**Exercise requirements:** Find the line in the entries below that contains "- **py-circuit-breaker**: Circuit". Repeat it exactly, and every line after it through the line that contains "- **celery**: Task queue".

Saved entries

BEGIN

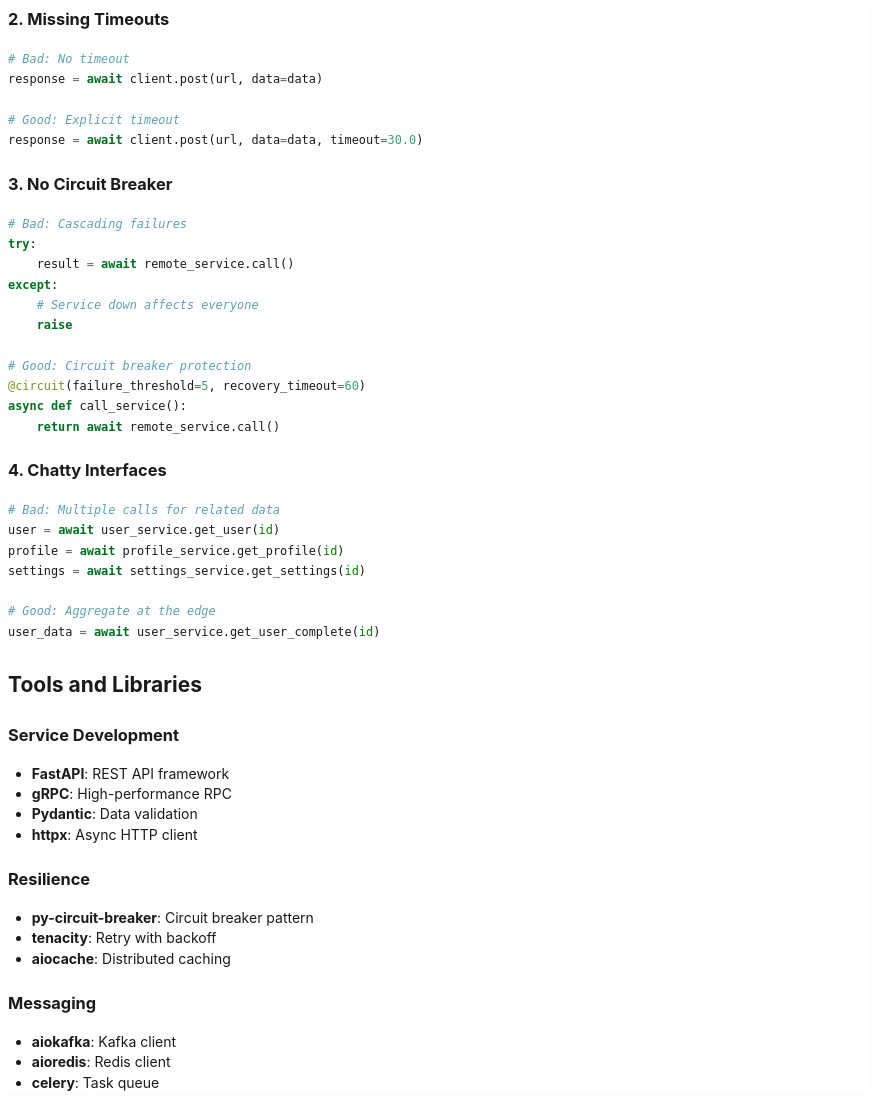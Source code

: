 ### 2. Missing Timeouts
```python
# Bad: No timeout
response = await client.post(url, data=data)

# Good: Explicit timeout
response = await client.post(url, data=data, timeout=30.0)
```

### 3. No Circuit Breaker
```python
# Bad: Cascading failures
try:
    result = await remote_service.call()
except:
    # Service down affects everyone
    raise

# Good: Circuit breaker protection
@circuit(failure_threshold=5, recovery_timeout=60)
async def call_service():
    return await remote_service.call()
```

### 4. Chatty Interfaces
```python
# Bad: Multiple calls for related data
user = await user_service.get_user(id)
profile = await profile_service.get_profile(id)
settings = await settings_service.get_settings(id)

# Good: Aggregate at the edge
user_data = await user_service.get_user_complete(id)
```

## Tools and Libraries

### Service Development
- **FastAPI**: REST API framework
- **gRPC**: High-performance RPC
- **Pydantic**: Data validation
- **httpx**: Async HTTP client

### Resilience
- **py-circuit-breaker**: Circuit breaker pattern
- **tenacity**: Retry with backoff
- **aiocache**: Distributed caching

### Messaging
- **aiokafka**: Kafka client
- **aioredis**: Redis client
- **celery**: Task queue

END
BEGIN

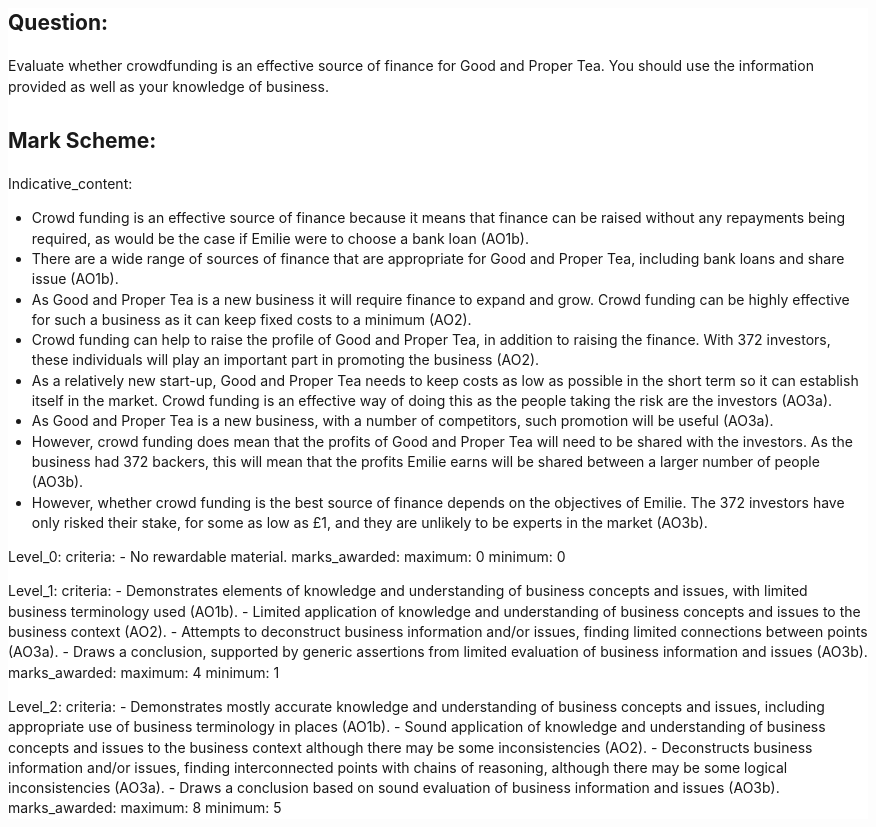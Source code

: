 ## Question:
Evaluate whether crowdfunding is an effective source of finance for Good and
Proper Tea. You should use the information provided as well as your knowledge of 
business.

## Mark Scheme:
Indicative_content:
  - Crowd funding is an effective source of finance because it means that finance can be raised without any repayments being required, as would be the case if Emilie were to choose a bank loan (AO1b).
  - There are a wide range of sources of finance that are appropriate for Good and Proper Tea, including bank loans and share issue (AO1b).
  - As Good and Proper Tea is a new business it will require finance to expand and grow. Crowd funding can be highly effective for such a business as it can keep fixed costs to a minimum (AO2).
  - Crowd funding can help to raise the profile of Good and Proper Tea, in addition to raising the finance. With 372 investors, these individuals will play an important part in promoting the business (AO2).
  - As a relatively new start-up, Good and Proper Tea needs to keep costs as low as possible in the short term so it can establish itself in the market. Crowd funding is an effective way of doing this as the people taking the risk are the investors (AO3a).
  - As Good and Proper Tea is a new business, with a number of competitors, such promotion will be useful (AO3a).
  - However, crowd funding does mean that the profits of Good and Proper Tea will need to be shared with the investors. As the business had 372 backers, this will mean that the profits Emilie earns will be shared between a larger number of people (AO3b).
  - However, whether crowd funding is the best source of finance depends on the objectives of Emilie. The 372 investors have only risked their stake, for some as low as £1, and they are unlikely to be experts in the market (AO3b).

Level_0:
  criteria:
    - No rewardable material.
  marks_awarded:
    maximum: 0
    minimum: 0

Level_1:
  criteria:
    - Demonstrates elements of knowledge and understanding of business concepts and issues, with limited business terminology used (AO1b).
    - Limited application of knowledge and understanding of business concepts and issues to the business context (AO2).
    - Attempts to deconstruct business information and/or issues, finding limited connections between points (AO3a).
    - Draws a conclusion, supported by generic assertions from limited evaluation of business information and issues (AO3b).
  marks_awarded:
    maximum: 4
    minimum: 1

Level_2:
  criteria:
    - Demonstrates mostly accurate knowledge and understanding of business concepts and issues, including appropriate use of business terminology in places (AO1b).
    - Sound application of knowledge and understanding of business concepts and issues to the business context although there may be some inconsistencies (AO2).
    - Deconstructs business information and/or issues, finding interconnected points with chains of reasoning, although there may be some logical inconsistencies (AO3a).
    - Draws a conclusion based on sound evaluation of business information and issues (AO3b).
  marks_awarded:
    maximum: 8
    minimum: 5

END

**Solution for this task:**
- **py-circuit-breaker**: Circuit breaker pattern
- **tenacity**: Retry with backoff
- **aiocache**: Distributed caching

### Messaging
- **aiokafka**: Kafka client
- **aioredis**: Redis client
- **celery**: Task queue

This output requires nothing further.